Hensarling mug

Jeb Hensarling

As representatives from the Big Three automakers prepare to once again appeal for aid to members of Congress this coming week, U.S. Rep. Jeb Hensarling released a statement in which he takes a familiar position: a bailout isn’t the answer.

Hensarling, who has voted against previous measures to provide emergency government aid to the banking industry, said in his “Weekly Washington Update” that he wants General Motors Corp., Ford Motor Co. and Chrysler LLC to succeed.

But he said those companies — who are seeking as much as $25 billion in government funds to keep their businesses afloat — have brought many of their woes upon themselves.

“For example, their labor costs are two-thirds higher than their competitors,” Hensarling said. “And while they produce many good cars, trucks, and SUVs for us in Texas, overall they rank low on consumer satisfaction surveys.”

Auto industry executives appeared before Congress last week, and they were criticized by lawmakers for reasons ranging from labor costs that are too high to flying to Washington, D.C., on private jets to ask for aid.

Automakers are scheduled to have detailed plans to Congress by Tuesday regarding how they will use their portion of the aid they could receive. On Wednesday, a Senate committee will hold a hearing to review the plans, and a House committee will consider the plans on Dec. 5.

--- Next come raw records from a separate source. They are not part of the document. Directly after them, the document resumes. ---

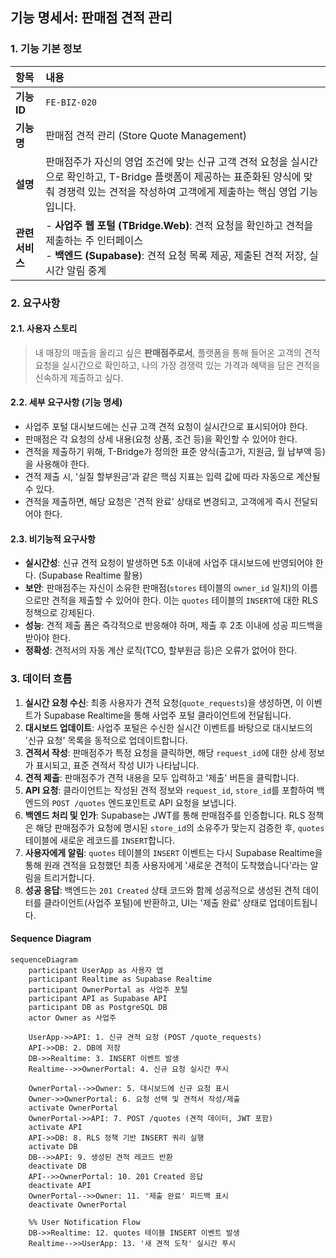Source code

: ## 기능 명세서: 판매점 견적 관리

### 1. 기능 기본 정보

| 항목 | 내용 |
| :--- | :--- |
| **기능 ID** | `FE-BIZ-020` |
| **기능명** | 판매점 견적 관리 (Store Quote Management) |
| **설명** | 판매점주가 자신의 영업 조건에 맞는 신규 고객 견적 요청을 실시간으로 확인하고, T-Bridge 플랫폼이 제공하는 표준화된 양식에 맞춰 경쟁력 있는 견적을 작성하여 고객에게 제출하는 핵심 영업 기능입니다. |
| **관련 서비스** | -   **사업주 웹 포털 (TBridge.Web)**: 견적 요청을 확인하고 견적을 제출하는 주 인터페이스<br>-   **백엔드 (Supabase)**: 견적 요청 목록 제공, 제출된 견적 저장, 실시간 알림 중계 |

### 2. 요구사항

#### 2.1. 사용자 스토리
> 내 매장의 매출을 올리고 싶은 **판매점주로서**, 플랫폼을 통해 들어온 고객의 견적 요청을 실시간으로 확인하고, 나의 가장 경쟁력 있는 가격과 혜택을 담은 견적을 신속하게 제출하고 싶다.

#### 2.2. 세부 요구사항 (기능 명세)

-   사업주 포털 대시보드에는 신규 고객 견적 요청이 실시간으로 표시되어야 한다.
-   판매점은 각 요청의 상세 내용(요청 상품, 조건 등)을 확인할 수 있어야 한다.
-   견적을 제출하기 위해, T-Bridge가 정의한 표준 양식(출고가, 지원금, 월 납부액 등)을 사용해야 한다.
-   견적 제출 시, '실질 할부원금'과 같은 핵심 지표는 입력 값에 따라 자동으로 계산될 수 있다.
-   견적을 제출하면, 해당 요청은 '견적 완료' 상태로 변경되고, 고객에게 즉시 전달되어야 한다.

#### 2.3. 비기능적 요구사항

-   **실시간성**: 신규 견적 요청이 발생하면 5초 이내에 사업주 대시보드에 반영되어야 한다. (Supabase Realtime 활용)
-   **보안**: 판매점주는 자신이 소유한 판매점(`stores` 테이블의 `owner_id` 일치)의 이름으로만 견적을 제출할 수 있어야 한다. 이는 `quotes` 테이블의 `INSERT`에 대한 RLS 정책으로 강제된다.
-   **성능**: 견적 제출 폼은 즉각적으로 반응해야 하며, 제출 후 2초 이내에 성공 피드백을 받아야 한다.
-   **정확성**: 견적서의 자동 계산 로직(TCO, 할부원금 등)은 오류가 없어야 한다.

### 3. 데이터 흐름

1.  **실시간 요청 수신**: 최종 사용자가 견적 요청(`quote_requests`)을 생성하면, 이 이벤트가 Supabase Realtime을 통해 사업주 포털 클라이언트에 전달됩니다.
2.  **대시보드 업데이트**: 사업주 포털은 수신한 실시간 이벤트를 바탕으로 대시보드의 '신규 요청' 목록을 동적으로 업데이트합니다.
3.  **견적서 작성**: 판매점주가 특정 요청을 클릭하면, 해당 `request_id`에 대한 상세 정보가 표시되고, 표준 견적서 작성 UI가 나타납니다.
4.  **견적 제출**: 판매점주가 견적 내용을 모두 입력하고 '제출' 버튼을 클릭합니다.
5.  **API 요청**: 클라이언트는 작성된 견적 정보와 `request_id`, `store_id`를 포함하여 백엔드의 `POST /quotes` 엔드포인트로 API 요청을 보냅니다.
6.  **백엔드 처리 및 인가**: Supabase는 JWT를 통해 판매점주를 인증합니다. RLS 정책은 해당 판매점주가 요청에 명시된 `store_id`의 소유주가 맞는지 검증한 후, `quotes` 테이블에 새로운 레코드를 `INSERT`합니다.
7.  **사용자에게 알림**: `quotes` 테이블의 `INSERT` 이벤트는 다시 Supabase Realtime을 통해 원래 견적을 요청했던 최종 사용자에게 '새로운 견적이 도착했습니다'라는 알림을 트리거합니다.
8.  **성공 응답**: 백엔드는 `201 Created` 상태 코드와 함께 성공적으로 생성된 견적 데이터를 클라이언트(사업주 포털)에 반환하고, UI는 '제출 완료' 상태로 업데이트됩니다.

#### Sequence Diagram

```mermaid
sequenceDiagram
    participant UserApp as 사용자 앱
    participant Realtime as Supabase Realtime
    participant OwnerPortal as 사업주 포털
    participant API as Supabase API
    participant DB as PostgreSQL DB
    actor Owner as 사업주

    UserApp->>API: 1. 신규 견적 요청 (POST /quote_requests)
    API->>DB: 2. DB에 저장
    DB->>Realtime: 3. INSERT 이벤트 발생
    Realtime-->>OwnerPortal: 4. 신규 요청 실시간 푸시

    OwnerPortal-->>Owner: 5. 대시보드에 신규 요청 표시
    Owner->>OwnerPortal: 6. 요청 선택 및 견적서 작성/제출
    activate OwnerPortal
    OwnerPortal->>API: 7. POST /quotes (견적 데이터, JWT 포함)
    activate API
    API->>DB: 8. RLS 정책 기반 INSERT 쿼리 실행
    activate DB
    DB-->>API: 9. 생성된 견적 레코드 반환
    deactivate DB
    API-->>OwnerPortal: 10. 201 Created 응답
    deactivate API
    OwnerPortal-->>Owner: 11. '제출 완료' 피드백 표시
    deactivate OwnerPortal

    %% User Notification Flow
    DB->>Realtime: 12. quotes 테이블 INSERT 이벤트 발생
    Realtime-->>UserApp: 13. '새 견적 도착' 실시간 푸시

```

Many lawmakers have said the auto industry should be forced to file bankruptcy and change the way they do business.

In turn, those in the industry say a failure of one of the Big Three could have serious ramifications on the already battered U.S. economy. The Center for Automotive Research has said the failure of Detroit’s three automakers could result in the loss of 3 million jobs in the first year.

Hensarling, noting that a bailout will not guarantee the automakers are going to succeed in the long term, noted that everyone in the current U.S. economy is suffering. He said 500,000 small businesses fail each year and added that with the amount of money being asked for by the automakers, 2 million new small businesses could be created.

“We can (help America) by working together, but another bailout for another large industry in America is not the way to go,” he said, “not when farmers, ranchers, and small businessmen all across Texas are still struggling. There is a better way.”